Jumat 09 Mar 2018 21:01 WIB

Peneliti LIPI: AHY Bisa Jadi Tokoh Sentral Poros Alternatif

Poros ketiga dalam koalisi alternatif sangat mungkin terjadi di Pilpres 2019.

Rep: Amri Amrullah/ Red: Andri Saubani
Komandan Satuan Bersama (Kogasma) Partai Demokrat untuk Pilkada 2018 dan Pemilu 2019, Agus Harimurti Yudhoyono (AHY) meninggalkan Kompleks Istana Kepresidenan usai bertemu dengan Presiden Joko Widodo di Jakarta, Selasa (6/3).
Foto: Antara/Puspa Perwitasari
Komandan Satuan Bersama (Kogasma) Partai Demokrat untuk Pilkada 2018 dan Pemilu 2019, Agus Harimurti Yudhoyono (AHY) meninggalkan Kompleks Istana Kepresidenan usai bertemu dengan Presiden Joko Widodo di Jakarta, Selasa (6/3).
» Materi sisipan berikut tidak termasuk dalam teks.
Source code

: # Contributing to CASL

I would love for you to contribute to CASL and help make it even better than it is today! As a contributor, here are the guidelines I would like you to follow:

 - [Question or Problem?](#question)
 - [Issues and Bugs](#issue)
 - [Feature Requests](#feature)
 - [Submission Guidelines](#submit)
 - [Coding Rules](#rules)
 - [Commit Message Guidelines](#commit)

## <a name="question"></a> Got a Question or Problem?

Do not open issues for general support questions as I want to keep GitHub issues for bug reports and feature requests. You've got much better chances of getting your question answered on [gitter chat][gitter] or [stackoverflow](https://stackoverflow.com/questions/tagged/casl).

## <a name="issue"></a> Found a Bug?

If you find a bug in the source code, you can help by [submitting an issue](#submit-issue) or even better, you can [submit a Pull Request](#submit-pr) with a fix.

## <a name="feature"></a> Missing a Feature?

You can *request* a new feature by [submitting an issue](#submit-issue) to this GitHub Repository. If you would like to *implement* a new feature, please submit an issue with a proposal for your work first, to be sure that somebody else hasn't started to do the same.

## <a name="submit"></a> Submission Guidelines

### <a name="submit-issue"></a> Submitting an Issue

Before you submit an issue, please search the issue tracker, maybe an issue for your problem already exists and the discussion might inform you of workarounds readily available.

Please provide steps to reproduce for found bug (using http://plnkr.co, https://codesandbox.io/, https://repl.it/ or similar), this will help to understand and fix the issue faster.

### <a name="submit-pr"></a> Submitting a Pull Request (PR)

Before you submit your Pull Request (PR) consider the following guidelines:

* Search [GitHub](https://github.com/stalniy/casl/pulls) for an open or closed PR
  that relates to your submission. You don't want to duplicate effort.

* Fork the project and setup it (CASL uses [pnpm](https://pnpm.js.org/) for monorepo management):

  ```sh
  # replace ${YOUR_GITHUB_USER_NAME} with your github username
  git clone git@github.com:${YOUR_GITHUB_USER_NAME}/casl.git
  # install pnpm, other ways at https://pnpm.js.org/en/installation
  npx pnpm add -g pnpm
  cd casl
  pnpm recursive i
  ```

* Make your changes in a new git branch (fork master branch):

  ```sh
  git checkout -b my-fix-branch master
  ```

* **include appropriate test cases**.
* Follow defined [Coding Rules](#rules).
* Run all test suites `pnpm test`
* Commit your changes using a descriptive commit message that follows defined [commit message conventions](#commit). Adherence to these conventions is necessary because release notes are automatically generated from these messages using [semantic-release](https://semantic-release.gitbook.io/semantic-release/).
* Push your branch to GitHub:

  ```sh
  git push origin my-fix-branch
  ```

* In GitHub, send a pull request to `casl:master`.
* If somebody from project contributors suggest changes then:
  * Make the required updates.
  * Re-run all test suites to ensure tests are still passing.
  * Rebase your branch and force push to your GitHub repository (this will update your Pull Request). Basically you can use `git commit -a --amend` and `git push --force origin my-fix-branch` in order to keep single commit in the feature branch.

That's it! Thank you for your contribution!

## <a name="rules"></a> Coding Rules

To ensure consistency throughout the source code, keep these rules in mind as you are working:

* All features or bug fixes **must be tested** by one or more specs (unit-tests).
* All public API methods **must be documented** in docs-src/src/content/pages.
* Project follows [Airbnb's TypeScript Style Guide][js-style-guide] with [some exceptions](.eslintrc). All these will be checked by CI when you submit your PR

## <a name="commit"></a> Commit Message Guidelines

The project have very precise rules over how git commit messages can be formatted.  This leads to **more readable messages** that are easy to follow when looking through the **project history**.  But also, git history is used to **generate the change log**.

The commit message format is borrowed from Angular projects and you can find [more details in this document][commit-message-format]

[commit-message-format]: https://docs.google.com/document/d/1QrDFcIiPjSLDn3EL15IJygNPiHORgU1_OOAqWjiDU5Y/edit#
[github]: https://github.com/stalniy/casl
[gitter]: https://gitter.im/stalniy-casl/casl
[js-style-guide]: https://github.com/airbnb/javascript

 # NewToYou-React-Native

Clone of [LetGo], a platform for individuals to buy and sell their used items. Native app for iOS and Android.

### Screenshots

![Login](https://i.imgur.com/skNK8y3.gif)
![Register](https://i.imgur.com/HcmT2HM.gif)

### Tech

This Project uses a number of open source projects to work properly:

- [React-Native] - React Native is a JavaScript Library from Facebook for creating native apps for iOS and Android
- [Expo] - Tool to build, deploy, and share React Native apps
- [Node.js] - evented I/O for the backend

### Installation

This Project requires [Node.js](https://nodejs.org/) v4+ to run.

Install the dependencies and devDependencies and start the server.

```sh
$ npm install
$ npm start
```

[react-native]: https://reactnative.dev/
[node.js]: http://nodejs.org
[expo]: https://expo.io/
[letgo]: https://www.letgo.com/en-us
REPUBLIKA.CO.ID, JAKARTA -- Peneliti senior Pusat Penelitian Politik LIPI (Lembaga Ilmu Pengetahuan Indonesia), Siti Zuhro mengatakan poros ketiga dalam koalisi alternatif sangat mungkin terjadi di Pilpres 2019. Dan tokoh sentral yang mungkin hadir sebagai koalisi alternatif itu adalah Agus Harimurti Yudhoyono (AHY).

Poros ketiga ini, menurut dia, bisa dibangun seperti saat pilkada di DKI Jakarta, munculnya AHY-Sylviana didukung Demokrat, PKB, PAN dan PPP. "Di tingkat nasonal hal ini bisa diciptakan juga ketika kepentibgan mereka bisa disatukan dalam koalisi. Pasangan Zulkifli Hasan-AHY atau AHY-Cak Imin," kata Siti Zuhro kepada wartawan, Jumat (9/3).

Pilihan opsi yang sangat mungkin menurutnya, pertama, koalisi PDIP dengan lima parpol pendukung. Kedua, koalisi Gerindra dengan parpol lain dan koalisi ketiga Demokrat dengan parpol lain.

Menurut pengamat politik yang akrab disapa Mbak Wik ini, kekuatan koalisi alternatif adalah pilihan calon yang diusung. Jika mantap dan mampu menjadi lawan tanding yang minimal setara dengan lainnya, tak tertutup kemungkinan akan sangat menjanjikan, mampu memenangkan pemilu 2019.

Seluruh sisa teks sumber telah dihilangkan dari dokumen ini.